◆ **Your assignment**
The answer is the full set of records below, transcribed exactly.

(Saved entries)

**********

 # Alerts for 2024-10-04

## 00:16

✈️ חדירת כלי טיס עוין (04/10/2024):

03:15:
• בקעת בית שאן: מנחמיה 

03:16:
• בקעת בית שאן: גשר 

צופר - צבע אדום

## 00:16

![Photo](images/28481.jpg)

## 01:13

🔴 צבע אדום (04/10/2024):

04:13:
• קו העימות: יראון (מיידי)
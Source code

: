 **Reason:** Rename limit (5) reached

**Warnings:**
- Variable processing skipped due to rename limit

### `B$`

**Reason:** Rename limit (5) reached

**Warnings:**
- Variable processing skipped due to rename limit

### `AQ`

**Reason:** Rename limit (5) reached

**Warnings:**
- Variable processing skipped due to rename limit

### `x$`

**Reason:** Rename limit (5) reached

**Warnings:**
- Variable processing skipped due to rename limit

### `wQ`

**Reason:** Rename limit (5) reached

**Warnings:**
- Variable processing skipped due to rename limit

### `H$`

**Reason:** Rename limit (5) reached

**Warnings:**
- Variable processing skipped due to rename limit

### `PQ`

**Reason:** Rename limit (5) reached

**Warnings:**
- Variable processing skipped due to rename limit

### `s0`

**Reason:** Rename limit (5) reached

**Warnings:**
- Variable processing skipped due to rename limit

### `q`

**********

◆ **Answer area**
 # Alerts for 2024-10-04

## 00:16

✈️ חדירת כלי טיס עוין (04/10/2024):

03:15:
• בקעת בית שאן: מנחמיה 

03:16:
• בקעת בית שאן: גשר 

צופר - צבע אדום

## 00:16

![Photo](images/28481.jpg)

## 01:13

🔴 צבע אדום (04/10/2024):

04:13:
• קו העימות: יראון (מיידי)
Source code

: **Reason:** Rename limit (5) reached

**Warnings:**
- Variable processing skipped due to rename limit

### `B$`

**Reason:** Rename limit (5) reached

**Warnings:**
- Variable processing skipped due to rename limit

### `AQ`

**Reason:** Rename limit (5) reached

**Warnings:**
- Variable processing skipped due to rename limit

### `x$`

**Reason:** Rename limit (5) reached

**Warnings:**
- Variable processing skipped due to rename limit

### `wQ`

**Reason:** Rename limit (5) reached

**Warnings:**
- Variable processing skipped due to rename limit

### `H$`

**Reason:** Rename limit (5) reached

**Warnings:**
- Variable processing skipped due to rename limit

### `PQ`

**Reason:** Rename limit (5) reached

**Warnings:**
- Variable processing skipped due to rename limit

### `s0`

**Reason:** Rename limit (5) reached

**Warnings:**
- Variable processing skipped due to rename limit

### `q`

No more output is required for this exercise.